Na prática, o liberalismo de Passos serve não apenas para atacar os
direitos dos trabalhadores em nome da liberdade económica, enquanto
ideologia aberta, mas também para defender os interesses do capital, em
especial do capital financeiro, enquanto falsa consciência. Por isso
Desta forma, o liberalismo de Passos faz aquilo que, enquanto ideologia,
o liberalismo sempre fez, pelo menos do ponto de vista dos socialistas.

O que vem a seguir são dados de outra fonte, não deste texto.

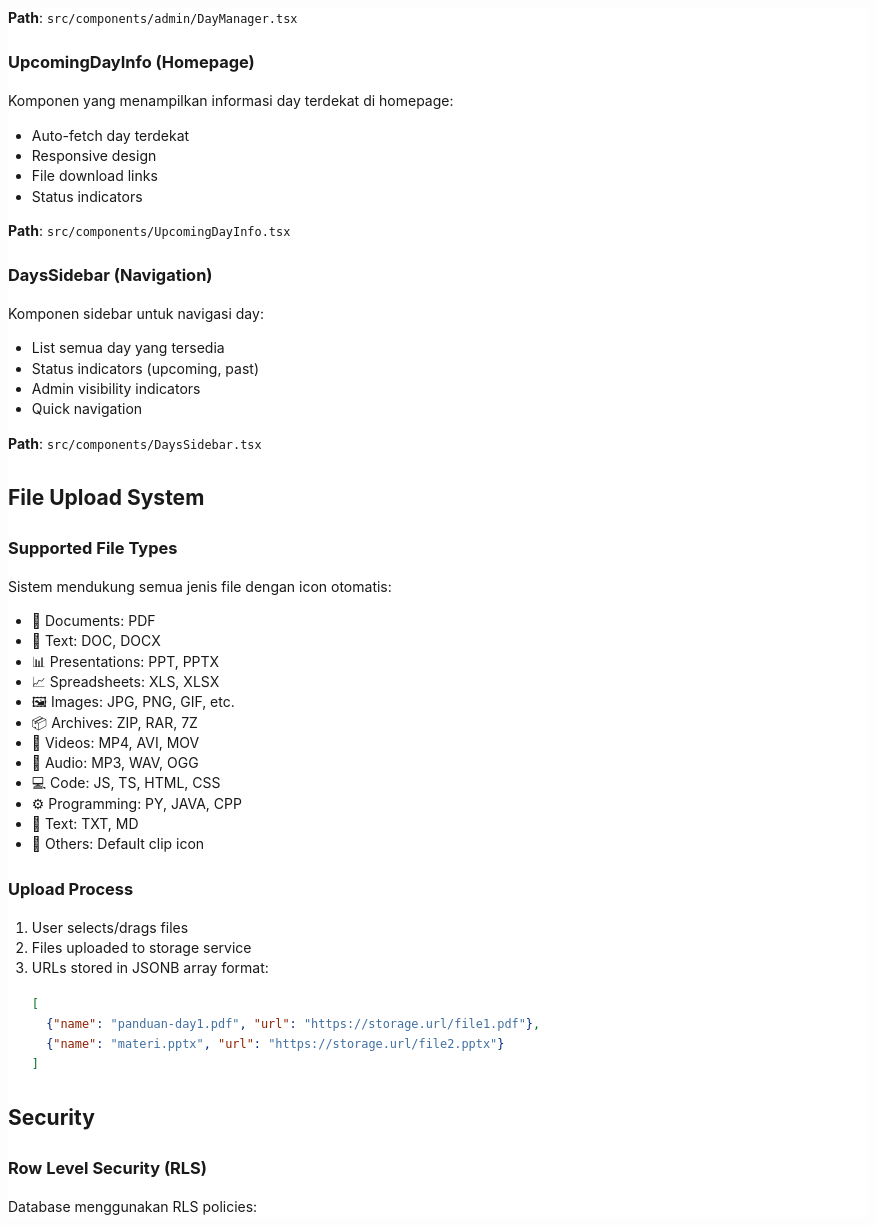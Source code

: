 **Path**: `src/components/admin/DayManager.tsx`

### UpcomingDayInfo (Homepage)
Komponen yang menampilkan informasi day terdekat di homepage:
- Auto-fetch day terdekat
- Responsive design
- File download links
- Status indicators

**Path**: `src/components/UpcomingDayInfo.tsx`

### DaysSidebar (Navigation)
Komponen sidebar untuk navigasi day:
- List semua day yang tersedia
- Status indicators (upcoming, past)
- Admin visibility indicators
- Quick navigation

**Path**: `src/components/DaysSidebar.tsx`

## File Upload System

### Supported File Types
Sistem mendukung semua jenis file dengan icon otomatis:
- 📄 Documents: PDF
- 📝 Text: DOC, DOCX
- 📊 Presentations: PPT, PPTX
- 📈 Spreadsheets: XLS, XLSX
- 🖼️ Images: JPG, PNG, GIF, etc.
- 📦 Archives: ZIP, RAR, 7Z
- 🎥 Videos: MP4, AVI, MOV
- 🎵 Audio: MP3, WAV, OGG
- 💻 Code: JS, TS, HTML, CSS
- ⚙️ Programming: PY, JAVA, CPP
- 📃 Text: TXT, MD
- 📎 Others: Default clip icon

### Upload Process
1. User selects/drags files
2. Files uploaded to storage service
3. URLs stored in JSONB array format:
   ```json
   [
     {"name": "panduan-day1.pdf", "url": "https://storage.url/file1.pdf"},
     {"name": "materi.pptx", "url": "https://storage.url/file2.pptx"}
   ]
   ```

## Security

### Row Level Security (RLS)
Database menggunakan RLS policies:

Ou seja, a apresentação do liberalismo como ideologia aberta e amiga da
liberdade individual funciona como máscara daquilo que ele, em última
instância, significa: a defesa dos interesses do capital e o ataque aos
interesses dos trabalhadores.
Esta combinação das noções de liberalismo como ideologia aberta e de
liberalismo como falsa consciência, que mascara os interesses que
defende, chama a atenção para o facto de que o liberalismo de Passos é,
no fundo, consistente. As aparentes inconsistências que alguns detectam
advêm do facto de não compreenderem, por desconhecimento ou ingenuidade,
que as ideologias em geral - e o liberalismo em particular - têm uma
dimensão aberta, mas também uma dimensão de falsa consciência."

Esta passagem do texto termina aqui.